Ce sont les découvertes d’une vie, le sacre de quinze ans de fouilles. Avec gourmandise, le Pr Necmi Karul dévoile l’homme de pierre assis, empoignant son sexe à deux mains, un vautour à ses pieds.

Cette statue de pierre de plus de 2,30 m de haut, assise sur un banc orné d’un léopard, a été découverte fin septembre dans le sud-est de la Turquie, au cœur d’un complexe d’une vingtaine de sites qui abritait des milliers d’humains à l’âge de pierre, il y douze mille ans.

A force de remuer le sable jaune et de retourner les pierres de calcaire de Karahantepe, le professeur Karul, directeur du département de préhistoire à l’université d’Istanbul, est tombé sur cette statue renversée et brisée en trois morceaux, dont il a retrouvé les attributs virils au milieu des éboulis.

Karahantepe, fouillé depuis 2019, appartient au réseau de sites néolithiques identifiés autour de la colline de Göbekli Tepe, considérée comme la « capitale » de cet ensemble, sorte de Mecque visible depuis tous les autres peuplements étudiés par le projet Tas Tepe (les Collines de pierre).

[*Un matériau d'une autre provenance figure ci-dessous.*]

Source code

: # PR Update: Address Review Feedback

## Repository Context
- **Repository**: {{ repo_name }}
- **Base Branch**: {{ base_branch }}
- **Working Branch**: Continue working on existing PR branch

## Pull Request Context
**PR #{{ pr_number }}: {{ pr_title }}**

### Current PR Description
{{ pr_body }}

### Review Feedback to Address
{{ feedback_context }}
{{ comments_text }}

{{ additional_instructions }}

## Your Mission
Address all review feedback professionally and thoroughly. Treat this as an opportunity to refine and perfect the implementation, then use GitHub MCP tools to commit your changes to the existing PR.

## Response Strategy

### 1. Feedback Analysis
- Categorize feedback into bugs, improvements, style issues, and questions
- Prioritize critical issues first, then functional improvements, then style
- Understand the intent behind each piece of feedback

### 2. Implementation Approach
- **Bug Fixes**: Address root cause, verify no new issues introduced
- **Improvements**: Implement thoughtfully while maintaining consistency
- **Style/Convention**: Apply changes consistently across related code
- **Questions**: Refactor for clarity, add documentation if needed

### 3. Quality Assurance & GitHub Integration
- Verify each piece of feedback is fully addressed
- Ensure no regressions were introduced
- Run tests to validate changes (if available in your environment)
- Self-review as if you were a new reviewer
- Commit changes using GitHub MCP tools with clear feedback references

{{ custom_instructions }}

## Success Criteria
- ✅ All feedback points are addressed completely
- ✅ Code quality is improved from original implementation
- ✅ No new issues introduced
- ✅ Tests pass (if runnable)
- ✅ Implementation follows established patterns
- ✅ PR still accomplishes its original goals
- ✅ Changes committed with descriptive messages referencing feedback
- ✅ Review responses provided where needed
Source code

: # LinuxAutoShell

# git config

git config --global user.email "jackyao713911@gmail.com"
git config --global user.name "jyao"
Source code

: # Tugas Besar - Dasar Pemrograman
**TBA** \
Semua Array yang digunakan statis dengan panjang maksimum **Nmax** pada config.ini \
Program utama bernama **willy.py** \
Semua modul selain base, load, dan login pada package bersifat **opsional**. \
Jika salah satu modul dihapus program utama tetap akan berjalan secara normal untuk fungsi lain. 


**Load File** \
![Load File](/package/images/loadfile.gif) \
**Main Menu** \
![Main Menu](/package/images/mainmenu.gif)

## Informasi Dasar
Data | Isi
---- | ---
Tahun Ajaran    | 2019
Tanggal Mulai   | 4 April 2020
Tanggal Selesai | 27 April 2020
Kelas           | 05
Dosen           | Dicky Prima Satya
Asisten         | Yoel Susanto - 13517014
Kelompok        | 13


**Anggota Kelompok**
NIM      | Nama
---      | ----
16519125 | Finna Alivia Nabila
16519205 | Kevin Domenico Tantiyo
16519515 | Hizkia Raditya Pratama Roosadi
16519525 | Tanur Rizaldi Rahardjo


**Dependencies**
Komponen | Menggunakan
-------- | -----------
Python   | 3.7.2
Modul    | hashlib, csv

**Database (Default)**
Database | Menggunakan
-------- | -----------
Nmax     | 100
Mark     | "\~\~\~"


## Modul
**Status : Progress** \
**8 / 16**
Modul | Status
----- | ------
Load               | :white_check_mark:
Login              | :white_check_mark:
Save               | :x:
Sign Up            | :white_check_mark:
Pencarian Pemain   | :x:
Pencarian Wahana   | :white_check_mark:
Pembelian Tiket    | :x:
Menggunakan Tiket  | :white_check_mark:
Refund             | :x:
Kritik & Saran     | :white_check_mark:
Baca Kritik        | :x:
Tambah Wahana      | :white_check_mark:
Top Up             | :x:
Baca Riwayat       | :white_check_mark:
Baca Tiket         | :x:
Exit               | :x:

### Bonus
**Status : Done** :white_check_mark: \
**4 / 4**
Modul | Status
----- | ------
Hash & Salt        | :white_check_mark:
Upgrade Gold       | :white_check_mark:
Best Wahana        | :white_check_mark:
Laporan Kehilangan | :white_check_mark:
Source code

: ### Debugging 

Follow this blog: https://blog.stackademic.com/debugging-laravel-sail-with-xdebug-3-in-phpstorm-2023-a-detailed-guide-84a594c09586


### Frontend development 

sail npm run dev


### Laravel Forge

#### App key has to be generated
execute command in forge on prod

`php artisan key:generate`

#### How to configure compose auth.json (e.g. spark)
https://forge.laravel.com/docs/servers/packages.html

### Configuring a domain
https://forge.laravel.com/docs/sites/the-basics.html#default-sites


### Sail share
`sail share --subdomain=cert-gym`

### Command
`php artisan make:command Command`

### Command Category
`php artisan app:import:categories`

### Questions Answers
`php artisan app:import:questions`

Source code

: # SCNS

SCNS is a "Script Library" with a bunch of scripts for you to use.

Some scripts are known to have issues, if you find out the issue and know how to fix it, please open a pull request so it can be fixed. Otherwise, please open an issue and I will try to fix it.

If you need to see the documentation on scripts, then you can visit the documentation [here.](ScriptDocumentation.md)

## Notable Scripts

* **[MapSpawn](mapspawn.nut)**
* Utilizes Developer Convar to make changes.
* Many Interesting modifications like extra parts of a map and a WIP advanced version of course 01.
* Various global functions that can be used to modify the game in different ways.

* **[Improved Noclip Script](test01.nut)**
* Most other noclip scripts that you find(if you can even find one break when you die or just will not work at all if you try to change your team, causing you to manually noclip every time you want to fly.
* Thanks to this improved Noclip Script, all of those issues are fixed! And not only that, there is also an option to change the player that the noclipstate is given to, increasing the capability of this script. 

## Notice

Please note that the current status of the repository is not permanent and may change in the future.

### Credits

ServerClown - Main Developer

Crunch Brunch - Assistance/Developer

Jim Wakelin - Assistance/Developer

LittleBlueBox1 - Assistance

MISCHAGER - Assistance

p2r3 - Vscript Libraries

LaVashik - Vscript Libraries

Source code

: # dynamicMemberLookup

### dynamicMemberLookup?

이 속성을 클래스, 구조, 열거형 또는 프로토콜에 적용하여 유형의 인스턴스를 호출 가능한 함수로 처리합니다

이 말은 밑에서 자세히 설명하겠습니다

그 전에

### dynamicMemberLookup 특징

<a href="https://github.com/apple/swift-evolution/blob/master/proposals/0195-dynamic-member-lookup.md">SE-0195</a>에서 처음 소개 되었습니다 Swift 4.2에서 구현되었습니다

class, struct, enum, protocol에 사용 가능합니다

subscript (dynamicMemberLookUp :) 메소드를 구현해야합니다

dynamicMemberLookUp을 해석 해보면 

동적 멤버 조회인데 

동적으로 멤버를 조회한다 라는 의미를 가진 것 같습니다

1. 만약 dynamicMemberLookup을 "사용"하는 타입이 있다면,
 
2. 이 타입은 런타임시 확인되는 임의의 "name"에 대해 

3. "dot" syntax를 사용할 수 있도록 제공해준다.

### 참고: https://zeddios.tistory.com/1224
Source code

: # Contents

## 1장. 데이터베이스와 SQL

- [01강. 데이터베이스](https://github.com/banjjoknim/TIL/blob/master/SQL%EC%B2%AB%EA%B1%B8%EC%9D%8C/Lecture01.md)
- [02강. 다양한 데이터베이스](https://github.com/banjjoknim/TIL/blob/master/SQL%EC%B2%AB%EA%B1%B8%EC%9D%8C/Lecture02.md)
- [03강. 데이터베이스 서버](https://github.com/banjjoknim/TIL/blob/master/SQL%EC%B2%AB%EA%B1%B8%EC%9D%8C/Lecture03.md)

Pour le Pr Karul qui coordonne les travaux de Tas Tepe, ces peuplements témoignent d’un « nouvel ordre social né après l’âge de glace ».

L’homme gisait dans une des premières constructions rectangulaires dont il était vraisemblablement un pilier soutenant le toit en bois.  

« On en avait déjà trouvé de pareils mais c’est la première fois qu’on retrouve son phallus », indique l’archéologue qui espère encore débusquer son nez.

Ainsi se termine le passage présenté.